Records to process

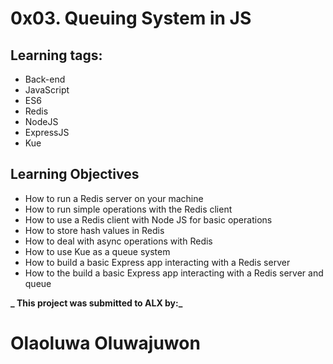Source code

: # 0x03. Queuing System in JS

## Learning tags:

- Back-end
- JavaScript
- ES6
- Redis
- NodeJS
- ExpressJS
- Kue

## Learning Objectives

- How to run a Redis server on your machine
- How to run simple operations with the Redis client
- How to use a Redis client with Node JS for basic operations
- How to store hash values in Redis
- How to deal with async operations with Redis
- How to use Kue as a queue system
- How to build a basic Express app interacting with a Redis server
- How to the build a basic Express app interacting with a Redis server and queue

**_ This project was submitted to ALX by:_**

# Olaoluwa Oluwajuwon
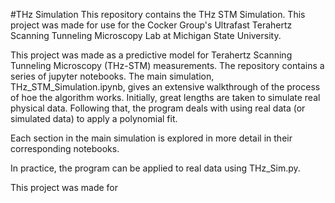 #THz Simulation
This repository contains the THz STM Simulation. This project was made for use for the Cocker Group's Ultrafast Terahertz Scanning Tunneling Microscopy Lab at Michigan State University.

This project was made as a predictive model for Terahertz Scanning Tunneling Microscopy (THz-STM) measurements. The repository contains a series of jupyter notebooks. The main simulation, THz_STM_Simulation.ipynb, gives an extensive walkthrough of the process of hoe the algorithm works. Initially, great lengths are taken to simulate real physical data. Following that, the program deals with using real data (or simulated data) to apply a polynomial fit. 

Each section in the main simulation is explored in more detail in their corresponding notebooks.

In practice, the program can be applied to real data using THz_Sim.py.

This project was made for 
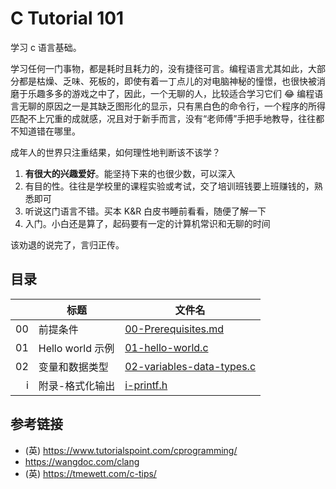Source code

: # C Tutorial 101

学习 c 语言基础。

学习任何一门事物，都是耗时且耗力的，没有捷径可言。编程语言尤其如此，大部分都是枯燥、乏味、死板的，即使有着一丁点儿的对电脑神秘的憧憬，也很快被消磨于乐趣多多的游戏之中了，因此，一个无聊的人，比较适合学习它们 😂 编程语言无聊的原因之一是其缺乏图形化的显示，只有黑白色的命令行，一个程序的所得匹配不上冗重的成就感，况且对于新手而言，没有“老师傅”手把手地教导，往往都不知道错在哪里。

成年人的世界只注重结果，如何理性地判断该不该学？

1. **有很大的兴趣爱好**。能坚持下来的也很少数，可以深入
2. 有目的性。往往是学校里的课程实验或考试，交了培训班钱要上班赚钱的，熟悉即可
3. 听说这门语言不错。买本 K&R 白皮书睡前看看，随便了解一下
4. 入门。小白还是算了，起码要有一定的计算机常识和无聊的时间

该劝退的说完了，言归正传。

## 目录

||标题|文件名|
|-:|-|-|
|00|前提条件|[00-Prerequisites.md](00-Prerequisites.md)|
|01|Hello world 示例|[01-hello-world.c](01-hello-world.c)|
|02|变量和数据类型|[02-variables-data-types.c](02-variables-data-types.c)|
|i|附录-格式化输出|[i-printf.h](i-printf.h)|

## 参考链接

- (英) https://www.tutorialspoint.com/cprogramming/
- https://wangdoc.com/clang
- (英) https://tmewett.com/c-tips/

Aim of the task
Each line above that contains the word "interacting" must be copied.

Reply
- How to build a basic Express app interacting with a Redis server
- How to the build a basic Express app interacting with a Redis server and queue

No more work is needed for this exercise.